▸ **Aim of the task**
Your job with the data below is to output exactly the lines from the one holding "c. Each robot" down to the one holding "f. The replacement", both included, and no others.

══ Excerpted records ══

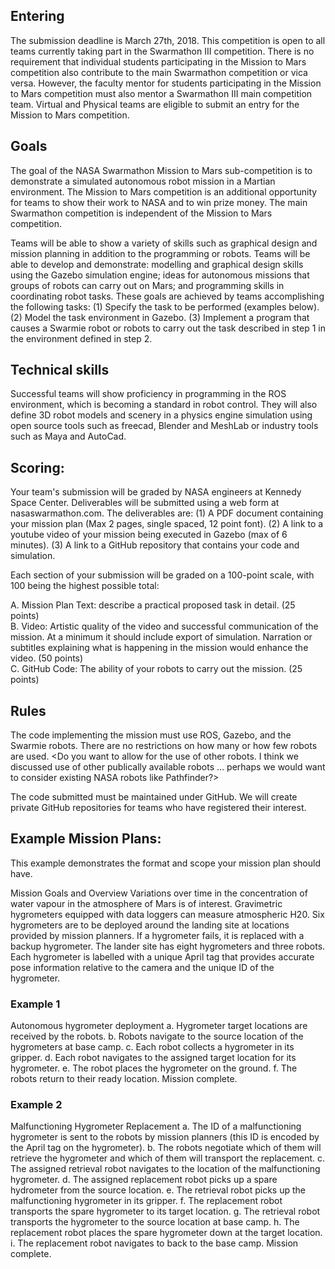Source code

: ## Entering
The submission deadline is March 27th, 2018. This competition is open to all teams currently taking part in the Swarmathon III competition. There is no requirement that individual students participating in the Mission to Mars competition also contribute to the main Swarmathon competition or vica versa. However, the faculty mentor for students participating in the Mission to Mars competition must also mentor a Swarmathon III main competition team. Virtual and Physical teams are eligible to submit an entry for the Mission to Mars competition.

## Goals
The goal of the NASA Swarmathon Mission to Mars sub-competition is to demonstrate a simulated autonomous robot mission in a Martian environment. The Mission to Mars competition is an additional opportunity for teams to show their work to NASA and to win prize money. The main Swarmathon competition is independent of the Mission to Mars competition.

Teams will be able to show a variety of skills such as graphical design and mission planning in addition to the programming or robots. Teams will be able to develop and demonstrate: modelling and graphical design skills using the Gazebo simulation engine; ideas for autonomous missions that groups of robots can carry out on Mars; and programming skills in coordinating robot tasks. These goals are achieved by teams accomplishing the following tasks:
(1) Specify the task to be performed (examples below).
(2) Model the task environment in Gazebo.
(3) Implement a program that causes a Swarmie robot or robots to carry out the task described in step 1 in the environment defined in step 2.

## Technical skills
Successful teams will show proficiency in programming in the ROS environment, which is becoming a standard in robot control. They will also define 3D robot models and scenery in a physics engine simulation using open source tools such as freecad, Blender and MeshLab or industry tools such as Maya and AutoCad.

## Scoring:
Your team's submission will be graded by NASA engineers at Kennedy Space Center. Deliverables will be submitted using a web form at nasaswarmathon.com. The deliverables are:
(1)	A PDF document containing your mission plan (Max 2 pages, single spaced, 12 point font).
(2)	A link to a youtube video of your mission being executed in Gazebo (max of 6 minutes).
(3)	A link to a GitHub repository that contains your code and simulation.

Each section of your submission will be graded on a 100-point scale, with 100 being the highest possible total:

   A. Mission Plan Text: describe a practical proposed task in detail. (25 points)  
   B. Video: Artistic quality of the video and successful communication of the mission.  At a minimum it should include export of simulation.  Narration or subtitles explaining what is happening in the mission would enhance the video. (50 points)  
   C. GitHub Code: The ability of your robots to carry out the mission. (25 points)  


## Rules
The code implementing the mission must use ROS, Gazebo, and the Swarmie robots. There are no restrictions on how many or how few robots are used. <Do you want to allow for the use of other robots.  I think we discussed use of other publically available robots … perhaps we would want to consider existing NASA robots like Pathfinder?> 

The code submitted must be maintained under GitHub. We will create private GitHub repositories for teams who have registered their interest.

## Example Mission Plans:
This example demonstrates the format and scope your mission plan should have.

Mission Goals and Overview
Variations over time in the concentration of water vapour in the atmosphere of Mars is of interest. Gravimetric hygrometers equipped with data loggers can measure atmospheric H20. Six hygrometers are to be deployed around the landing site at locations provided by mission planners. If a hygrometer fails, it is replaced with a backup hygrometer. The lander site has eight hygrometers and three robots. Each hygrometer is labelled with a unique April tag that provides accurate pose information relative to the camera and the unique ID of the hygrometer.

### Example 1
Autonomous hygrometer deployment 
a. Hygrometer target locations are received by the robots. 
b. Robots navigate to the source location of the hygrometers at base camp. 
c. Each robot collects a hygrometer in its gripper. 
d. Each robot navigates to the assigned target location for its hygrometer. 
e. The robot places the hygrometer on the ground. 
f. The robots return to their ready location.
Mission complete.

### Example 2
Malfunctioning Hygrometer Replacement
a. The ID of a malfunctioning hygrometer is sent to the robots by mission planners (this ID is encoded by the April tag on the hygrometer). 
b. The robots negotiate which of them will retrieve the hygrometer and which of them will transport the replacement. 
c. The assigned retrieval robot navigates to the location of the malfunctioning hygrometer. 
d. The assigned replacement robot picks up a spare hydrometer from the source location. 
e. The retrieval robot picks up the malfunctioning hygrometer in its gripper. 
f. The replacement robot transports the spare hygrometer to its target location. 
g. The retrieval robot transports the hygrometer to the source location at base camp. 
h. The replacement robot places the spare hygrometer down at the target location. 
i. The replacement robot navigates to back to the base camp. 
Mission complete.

═══
══ Excerpted records ══

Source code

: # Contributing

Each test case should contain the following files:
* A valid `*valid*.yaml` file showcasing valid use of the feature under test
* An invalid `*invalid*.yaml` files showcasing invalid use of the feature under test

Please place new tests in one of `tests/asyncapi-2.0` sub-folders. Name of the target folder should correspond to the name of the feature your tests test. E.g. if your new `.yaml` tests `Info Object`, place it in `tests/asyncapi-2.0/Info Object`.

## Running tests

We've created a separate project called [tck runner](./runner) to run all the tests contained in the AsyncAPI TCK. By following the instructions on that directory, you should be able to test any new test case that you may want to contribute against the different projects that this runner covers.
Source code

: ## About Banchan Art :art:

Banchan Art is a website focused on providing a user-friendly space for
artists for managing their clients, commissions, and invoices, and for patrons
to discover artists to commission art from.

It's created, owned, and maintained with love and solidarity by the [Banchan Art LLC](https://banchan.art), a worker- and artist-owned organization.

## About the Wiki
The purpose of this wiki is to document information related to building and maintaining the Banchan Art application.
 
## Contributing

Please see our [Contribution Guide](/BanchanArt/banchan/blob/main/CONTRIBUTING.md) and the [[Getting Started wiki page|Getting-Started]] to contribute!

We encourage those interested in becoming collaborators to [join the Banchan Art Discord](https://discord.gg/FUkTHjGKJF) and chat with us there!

═══
══ Excerpted records ══

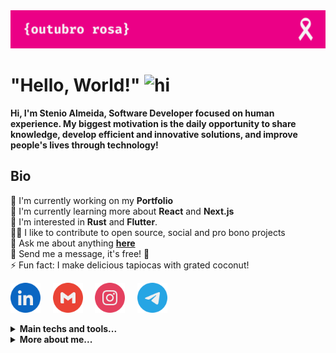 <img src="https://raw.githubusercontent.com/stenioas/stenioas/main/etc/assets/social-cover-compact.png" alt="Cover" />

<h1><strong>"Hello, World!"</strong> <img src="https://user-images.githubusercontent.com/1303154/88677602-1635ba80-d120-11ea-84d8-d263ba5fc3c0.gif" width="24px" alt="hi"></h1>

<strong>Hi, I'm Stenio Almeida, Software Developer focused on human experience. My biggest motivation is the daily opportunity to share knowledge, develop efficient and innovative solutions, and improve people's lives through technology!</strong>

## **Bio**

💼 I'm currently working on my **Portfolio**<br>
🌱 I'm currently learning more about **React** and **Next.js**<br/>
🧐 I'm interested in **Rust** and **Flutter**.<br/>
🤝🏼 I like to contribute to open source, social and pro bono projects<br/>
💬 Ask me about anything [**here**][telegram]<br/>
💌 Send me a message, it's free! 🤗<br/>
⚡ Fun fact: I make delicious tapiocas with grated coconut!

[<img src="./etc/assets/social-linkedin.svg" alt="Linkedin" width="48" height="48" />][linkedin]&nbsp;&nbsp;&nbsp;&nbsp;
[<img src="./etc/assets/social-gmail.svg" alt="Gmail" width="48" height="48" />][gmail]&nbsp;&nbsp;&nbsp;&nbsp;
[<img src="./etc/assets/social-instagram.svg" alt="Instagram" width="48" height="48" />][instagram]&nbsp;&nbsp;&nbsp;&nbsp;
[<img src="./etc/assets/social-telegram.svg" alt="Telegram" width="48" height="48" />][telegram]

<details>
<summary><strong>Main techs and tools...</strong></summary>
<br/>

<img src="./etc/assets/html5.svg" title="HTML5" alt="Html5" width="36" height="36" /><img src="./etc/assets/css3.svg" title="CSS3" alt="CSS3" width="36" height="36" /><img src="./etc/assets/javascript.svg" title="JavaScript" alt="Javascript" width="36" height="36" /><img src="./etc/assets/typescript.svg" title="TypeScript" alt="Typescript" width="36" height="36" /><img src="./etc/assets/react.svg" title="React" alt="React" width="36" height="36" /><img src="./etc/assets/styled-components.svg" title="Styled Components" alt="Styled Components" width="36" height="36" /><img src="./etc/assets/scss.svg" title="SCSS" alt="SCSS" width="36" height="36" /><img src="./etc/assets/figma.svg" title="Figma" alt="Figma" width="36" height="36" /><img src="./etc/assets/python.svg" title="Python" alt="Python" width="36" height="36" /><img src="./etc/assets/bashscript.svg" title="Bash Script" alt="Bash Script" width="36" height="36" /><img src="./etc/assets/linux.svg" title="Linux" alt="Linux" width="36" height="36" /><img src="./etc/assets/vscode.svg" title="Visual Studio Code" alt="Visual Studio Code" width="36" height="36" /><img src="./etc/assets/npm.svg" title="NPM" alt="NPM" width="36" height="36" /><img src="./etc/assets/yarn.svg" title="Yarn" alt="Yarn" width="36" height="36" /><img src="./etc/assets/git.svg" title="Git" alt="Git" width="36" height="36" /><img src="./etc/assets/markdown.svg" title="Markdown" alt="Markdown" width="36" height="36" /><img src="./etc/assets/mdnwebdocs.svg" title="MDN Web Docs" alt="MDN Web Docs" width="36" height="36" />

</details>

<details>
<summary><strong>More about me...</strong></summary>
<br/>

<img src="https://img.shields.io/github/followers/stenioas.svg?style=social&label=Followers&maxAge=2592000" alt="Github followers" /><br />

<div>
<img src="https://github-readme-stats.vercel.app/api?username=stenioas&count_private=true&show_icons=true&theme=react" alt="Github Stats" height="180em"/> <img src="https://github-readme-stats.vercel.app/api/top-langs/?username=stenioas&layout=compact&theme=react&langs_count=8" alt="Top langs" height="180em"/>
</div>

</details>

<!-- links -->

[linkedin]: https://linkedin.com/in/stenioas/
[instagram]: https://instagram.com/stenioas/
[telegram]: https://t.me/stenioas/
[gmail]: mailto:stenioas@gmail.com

═══

▸ **Solution to the problem**
c. Each robot collects a hygrometer in its gripper. 
d. Each robot navigates to the assigned target location for its hygrometer. 
e. The robot places the hygrometer on the ground. 
f. The robots return to their ready location.
Mission complete.

### Example 2
Malfunctioning Hygrometer Replacement
a. The ID of a malfunctioning hygrometer is sent to the robots by mission planners (this ID is encoded by the April tag on the hygrometer). 
b. The robots negotiate which of them will retrieve the hygrometer and which of them will transport the replacement. 
c. The assigned retrieval robot navigates to the location of the malfunctioning hygrometer. 
d. The assigned replacement robot picks up a spare hydrometer from the source location. 
e. The retrieval robot picks up the malfunctioning hygrometer in its gripper. 
f. The replacement robot transports the spare hygrometer to its target location. 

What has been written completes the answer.